■ Goal of the exercise ■
Go through the records and report each line in which the word "site" occurs.

# # # # # # #

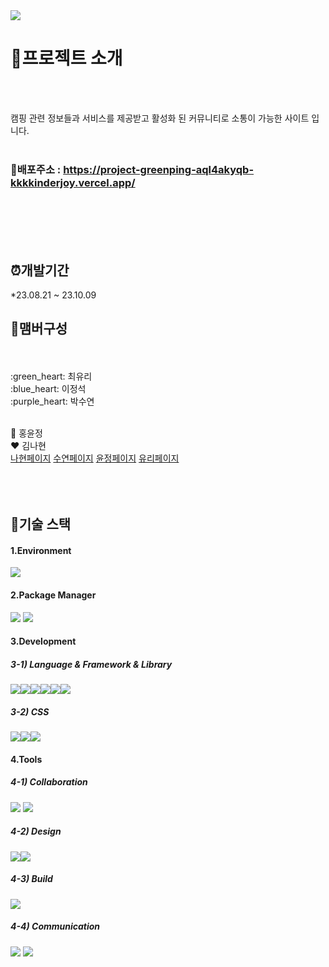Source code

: 

<img src="https://ifh.cc/g/ACLpkg.jpg" />

# :page_with_curl:프로젝트 소개

<br>
<br>

 캠핑 관련 정보들과 서비스를 제공받고 활성화 된 커뮤니티로 소통이 가능한 사이트 입니다.
<br>
<br>

### :round_pushpin:배포주소 : <https://project-greenping-aql4akyqb-kkkkinderjoy.vercel.app/>

<br>
<br>
<br>
<br>



## :alarm_clock:개발기간
*23.08.21 ~ 23.10.09


## :two_women_holding_hands:맴버구성
<br>
<br>
:green_heart: 최유리
<br>
:blue_heart: 이정석
<br>
:purple_heart: 박수연
<br>


<br>

:yellow_heart: 홍윤정
<br>
:heart: 김나현 
<br>
[나현페이지](https://pie-sunshine-ccc.notion.site/1847b9d9a73c4b148a3f5cd45ed0da36?pvs=4)
[수연페이지](https://fortune-belly-670.notion.site/greenping-91cd4bfbc52f4e68b571045537b7b5dc?pvs=4)
[윤정페이지](https://mixolydian-custard-f16.notion.site/61e0583380c54ebd8647ad9df87ba7ab?pvs=4)
[유리페이지](https://www.notion.so/GreenPing-6b62a2c687b14c94b63c33785ff32ea5?pvs=4)
<br>
<br>
<br>
<br>




## :open_file_folder:기술 스택


#### 1.Environment

<img src="https://img.shields.io/badge/Visual Studio Code-007ACC?style=flat-square&logo=Visual Studio Code&logoColor=white"/>


#### 2.Package Manager
<img src="https://img.shields.io/badge/npm-CB3837?style=flat-square&logo=npm&logoColor=white"/>
<img src= "https://img.shields.io/badge/yarn-%232C8EBB.svg?style=for-the-badge&logo=yarn&logoColor=white">


#### 3.Development


##### 3-1) Language & Framework & Library
<img src="https://img.shields.io/badge/javascript-F7DF1E?style=for-the-badge&logo=javascript&logoColor=black"><img src="https://img.shields.io/badge/node.js-339933?style=for-the-badge&logo=Node.js&logoColor=white"><img src="https://img.shields.io/badge/react-61DAFB?style=for-the-badge&logo=react&logoColor=black"><img src="https://img.shields.io/badge/React_Router-CA4245?style=for-the-badge&logo=react-router&logoColor=white"><img src="https://img.shields.io/badge/redux-%23593d88.svg?style=for-the-badge&logo=redux&logoColor=white"><img src="https://img.shields.io/badge/html5-%23E34F26.svg?style=for-the-badge&logo=html5&logoColor=white">

##### 3-2) CSS

<img src="https://img.shields.io/badge/fontawesome-339AF0?style=for-the-badge&logo=fontawesome&logoColor=white"><img src="https://img.shields.io/badge/css3-%231572B6.svg?style=for-the-badge&logo=css3&logoColor=white"><img src="https://img.shields.io/badge/firebase-FFCA28?style=for-the-badge&logo=firebase&logoColor=white">

#### 4.Tools

##### 4-1) Collaboration

<img src="https://img.shields.io/badge/github-181717?style=for-the-badge&logo=github&logoColor=white">
<img src="https://img.shields.io/badge/git-F05032?style=for-the-badge&logo=git&logoColor=white">


##### 4-2) Design
<img src="https://img.shields.io/badge/figma-%23F24E1E.svg?style=for-the-badge&logo=figma&logoColor=white"><img src="https://img.shields.io/badge/adobe photoshop-%2331A8FF.svg?style=for-the-badge&logo=adobe photoshop&logoColor=white">


##### 4-3) Build
<img src="https://img.shields.io/badge/vercel-%23000000.svg?style=for-the-badge&logo=vercel&logoColor=white">



##### 4-4) Communication
<img src="https://img.shields.io/badge/Notion-%23000000.svg?style=for-the-badge&logo=notion&logoColor=white">
<img src="https://img.shields.io/badge/Discord-%235865F2.svg?style=for-the-badge&logo=discord&logoColor=white">







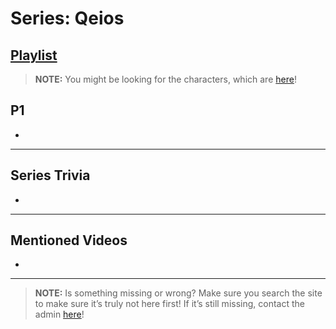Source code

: # Series: Qeios
## [Playlist]()


> **NOTE:** You might be looking for the characters, which are [here](5.Characters/Qeios_Characters.html)!


## **P1**  
- 
 
----
 
## Series Trivia
- 

----

## Mentioned Videos
- []()
 
----
 
> **NOTE:** Is something missing or wrong? Make sure you search the site to make sure it’s truly not here first! If it’s still missing, contact the admin [here](../chapter_2.html)!
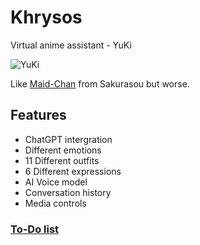 # Khrysos
Virtual anime assistant - YuKi

![YuKi](https://raw.githubusercontent.com/AmIVoid/Khrysos/main/outfits.gif)

Like [Maid-Chan](https://www.youtube.com/watch?v=xHMDiscnKb4) from Sakurasou but worse.

## Features
- ChatGPT intergration
- Different emotions
- 11 Different outfits
- 6 Different expressions
- AI Voice model
- Conversation history
- Media controls

### [To-Do list](https://github.com/users/AmIVoid/projects/1/views/1)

# # # # # # #

■ Response area ■
[나현페이지](https://pie-sunshine-ccc.notion.site/1847b9d9a73c4b148a3f5cd45ed0da36?pvs=4)
[수연페이지](https://fortune-belly-670.notion.site/greenping-91cd4bfbc52f4e68b571045537b7b5dc?pvs=4)
[윤정페이지](https://mixolydian-custard-f16.notion.site/61e0583380c54ebd8647ad9df87ba7ab?pvs=4)
> **NOTE:** Is something missing or wrong? Make sure you search the site to make sure it’s truly not here first! If it’s still missing, contact the admin [here](../chapter_2.html)!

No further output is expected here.